After a slight communications mix-up with the nursing home, we finally got Sheila back on her Copaxone (the very expensive MS medication) this past week. The short time she was off of it she seemed to have been doing much better. Her speech was clear and her thought processes were intact. We also noticed that she could raise her arms above her head and could completely flex her hands and fingers. But tonight, after a week back on the medication, her speech has again become very hard to understand, the use of her right side is becoming diminished and she is also back to fixating on certain things. Now we are reminded several times a day where Ashley’s middle name came from. After reading all of the side-effects of the medication we are wondering if it is the cause of her anxiety. We are looking forward to seeing the neurologist to see if we should try one of the other MS drugs since we have not seen any improvements with this one.
We were worried that Sheila would have a hard time this week with the changes in our schedules.

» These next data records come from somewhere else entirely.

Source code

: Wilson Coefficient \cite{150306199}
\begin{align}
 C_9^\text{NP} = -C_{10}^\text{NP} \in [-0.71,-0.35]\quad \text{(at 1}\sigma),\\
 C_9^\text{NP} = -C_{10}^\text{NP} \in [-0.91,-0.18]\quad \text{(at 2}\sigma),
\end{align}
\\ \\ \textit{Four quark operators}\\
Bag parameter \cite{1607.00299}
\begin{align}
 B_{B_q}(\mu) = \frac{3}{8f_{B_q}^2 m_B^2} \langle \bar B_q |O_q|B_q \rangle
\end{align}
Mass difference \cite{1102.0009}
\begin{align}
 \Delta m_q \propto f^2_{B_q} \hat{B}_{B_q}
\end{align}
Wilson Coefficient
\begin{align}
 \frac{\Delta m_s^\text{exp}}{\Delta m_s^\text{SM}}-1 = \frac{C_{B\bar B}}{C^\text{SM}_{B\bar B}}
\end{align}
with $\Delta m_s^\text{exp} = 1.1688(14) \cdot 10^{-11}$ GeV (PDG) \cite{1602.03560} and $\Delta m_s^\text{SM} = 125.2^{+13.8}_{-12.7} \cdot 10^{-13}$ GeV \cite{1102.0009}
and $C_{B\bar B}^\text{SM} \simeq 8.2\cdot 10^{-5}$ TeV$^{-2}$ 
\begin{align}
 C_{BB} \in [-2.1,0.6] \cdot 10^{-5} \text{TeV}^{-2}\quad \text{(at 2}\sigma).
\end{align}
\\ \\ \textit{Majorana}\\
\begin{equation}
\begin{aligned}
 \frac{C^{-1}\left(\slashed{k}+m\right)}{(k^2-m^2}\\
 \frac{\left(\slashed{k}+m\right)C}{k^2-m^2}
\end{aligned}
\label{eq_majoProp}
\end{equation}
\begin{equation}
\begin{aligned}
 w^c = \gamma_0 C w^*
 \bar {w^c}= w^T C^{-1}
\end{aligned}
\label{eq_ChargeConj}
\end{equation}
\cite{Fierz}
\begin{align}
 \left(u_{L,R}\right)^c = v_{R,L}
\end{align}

On Monday I started back to work, Ashley started classes at Weber State, and Holly started her first day at Ogden High School. The week started out well until Wednesday when I got a call at work that Holly had thrown up in the hallway at school and that I needed to come and get her. Thank goodness she is doing so much better. With the fever gone it is back to school for her.
This week Sheila got a home-made card in the mail from her dear friend, Teresa Birch. She was so thrilled to get it. She has it prominently displayed for everyone to see and she points to it every day when we walk into her room.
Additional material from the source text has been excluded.